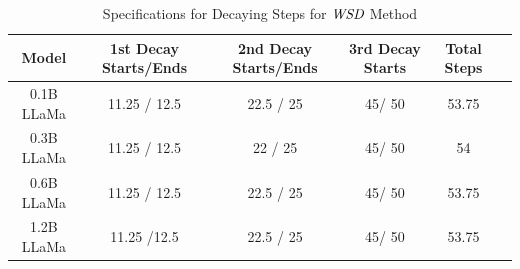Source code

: \begin{table}[h!]
\centering
\begin{tabular}{cccccc}
\toprule
\textbf{Model} & \textbf{1st Decay Starts/Ends} & \textbf{2nd Decay Starts/Ends} & \textbf{3rd Decay Starts} & \textbf{Total Steps} \\
\midrule
0.1B LLaMa & 11.25 / 12.5 & 22.5 / 25 & 45/ 50 & 53.75 \\
0.3B LLaMa & 11.25 / 12.5 & 22 / 25 & 45/ 50 & 54 \\
0.6B LLaMa & 11.25 / 12.5 & 22.5 / 25 &  45/ 50  & 53.75 \\
1.2B LLaMa & 11.25 /12.5 & 22.5 / 25 &  45/ 50  &  53.75\\
\bottomrule
\end{tabular}
\caption{Specifications for Decaying Steps for $\wsd$ Method}
\label{tab:llama_models_wsd}
\end{table}






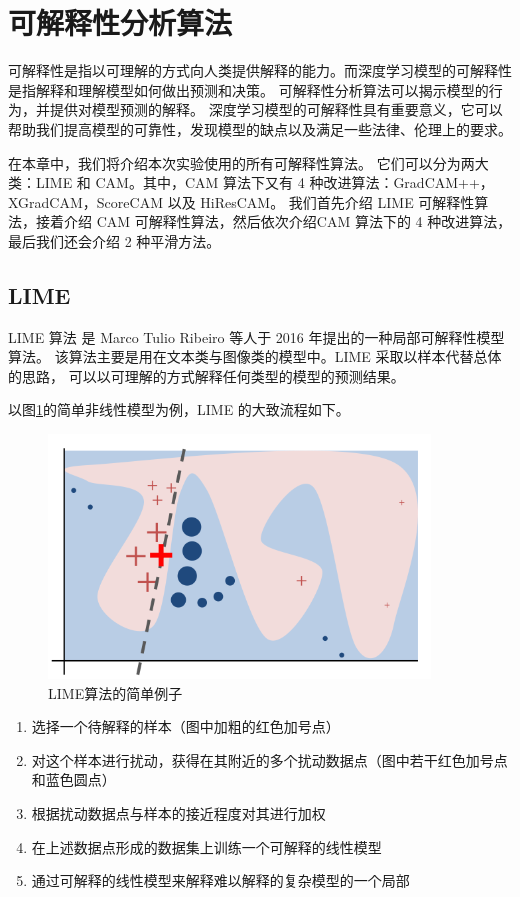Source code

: \documentclass[supercite]{Experimental_Report}
\theoremstyle{definition}
\begin{document}
\section{可解释性分析算法}
可解释性是指以可理解的方式向人类提供解释的能力。而深度学习模型的可解释性是指解释和理解模型如何做出预测和决策。
可解释性分析算法可以揭示模型的行为，并提供对模型预测的解释。
深度学习模型的可解释性具有重要意义，它可以帮助我们提高模型的可靠性，发现模型的缺点以及满足一些法律、伦理上的要求。

在本章中，我们将介绍本次实验使用的所有可解释性算法。
它们可以分为两大类：LIME 和 CAM。其中，CAM 算法下又有 4 种改进算法：GradCAM++，XGradCAM，ScoreCAM 以及 HiResCAM。
我们首先介绍 LIME 可解释性算法，接着介绍 CAM 可解释性算法，然后依次介绍CAM 算法下的 4 种改进算法，最后我们还会介绍 2 种平滑方法。  
\subsection{LIME}

LIME 算法\cite{LIME} 是 Marco Tulio Ribeiro 等人于 2016 年提出的一种局部可解释性模型算法。
该算法主要是用在文本类与图像类的模型中。LIME 采取以样本代替总体的思路，
可以以可理解的方式解释任何类型的模型的预测结果。

以图\ref{LIME算法大致流程}的简单非线性模型为例，LIME 的大致流程如下。
\begin{figure}[H]
	\begin{center}
		\includegraphics[scale=1.0]{../images/LIME算法大致流程.png}
		\caption{LIME算法的简单例子}
		\label{LIME算法大致流程}
	\end{center}
\end{figure}

\begin{enumerate}
	\item 选择一个待解释的样本（图中加粗的红色加号点）
	\item 对这个样本进行扰动，获得在其附近的多个扰动数据点（图中若干红色加号点和蓝色圆点）
	\item 根据扰动数据点与样本的接近程度对其进行加权
	\item 在上述数据点形成的数据集上训练一个可解释的线性模型
	\item 通过可解释的线性模型来解释难以解释的复杂模型的一个局部
\end{enumerate}
\end{document}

_ _ _ _

With the pictures removed, return all the entries exactly.

# Task answer
Source code

: \begin{table}[h!]
\centering
\begin{tabular}{cccccc}
\toprule
\textbf{Model} & \textbf{1st Decay Starts/Ends} & \textbf{2nd Decay Starts/Ends} & \textbf{3rd Decay Starts} & \textbf{Total Steps} \\
\midrule
0.1B LLaMa & 11.25 / 12.5 & 22.5 / 25 & 45/ 50 & 53.75 \\
0.3B LLaMa & 11.25 / 12.5 & 22 / 25 & 45/ 50 & 54 \\
0.6B LLaMa & 11.25 / 12.5 & 22.5 / 25 &  45/ 50  & 53.75 \\
1.2B LLaMa & 11.25 /12.5 & 22.5 / 25 &  45/ 50  &  53.75\\
\bottomrule
\end{tabular}
\caption{Specifications for Decaying Steps for $\wsd$ Method}
\label{tab:llama_models_wsd}
\end{table}






Source code

: \documentclass[supercite]{Experimental_Report}
\theoremstyle{definition}
\begin{document}
\section{可解释性分析算法}
可解释性是指以可理解的方式向人类提供解释的能力。而深度学习模型的可解释性是指解释和理解模型如何做出预测和决策。
可解释性分析算法可以揭示模型的行为，并提供对模型预测的解释。
深度学习模型的可解释性具有重要意义，它可以帮助我们提高模型的可靠性，发现模型的缺点以及满足一些法律、伦理上的要求。

在本章中，我们将介绍本次实验使用的所有可解释性算法。
它们可以分为两大类：LIME 和 CAM。其中，CAM 算法下又有 4 种改进算法：GradCAM++，XGradCAM，ScoreCAM 以及 HiResCAM。
我们首先介绍 LIME 可解释性算法，接着介绍 CAM 可解释性算法，然后依次介绍CAM 算法下的 4 种改进算法，最后我们还会介绍 2 种平滑方法。  
\subsection{LIME}

LIME 算法\cite{LIME} 是 Marco Tulio Ribeiro 等人于 2016 年提出的一种局部可解释性模型算法。
该算法主要是用在文本类与图像类的模型中。LIME 采取以样本代替总体的思路，
可以以可理解的方式解释任何类型的模型的预测结果。

以图\ref{LIME算法大致流程}的简单非线性模型为例，LIME 的大致流程如下。
\begin{figure}[H]
	\begin{center}
		\includegraphics[scale=1.0]{../images/LIME算法大致流程.png}
		\caption{LIME算法的简单例子}
		\label{LIME算法大致流程}
	\end{center}
\end{figure}

\begin{enumerate}
	\item 选择一个待解释的样本（图中加粗的红色加号点）
	\item 对这个样本进行扰动，获得在其附近的多个扰动数据点（图中若干红色加号点和蓝色圆点）
	\item 根据扰动数据点与样本的接近程度对其进行加权
	\item 在上述数据点形成的数据集上训练一个可解释的线性模型
	\item 通过可解释的线性模型来解释难以解释的复杂模型的一个局部
\end{enumerate}
\end{document}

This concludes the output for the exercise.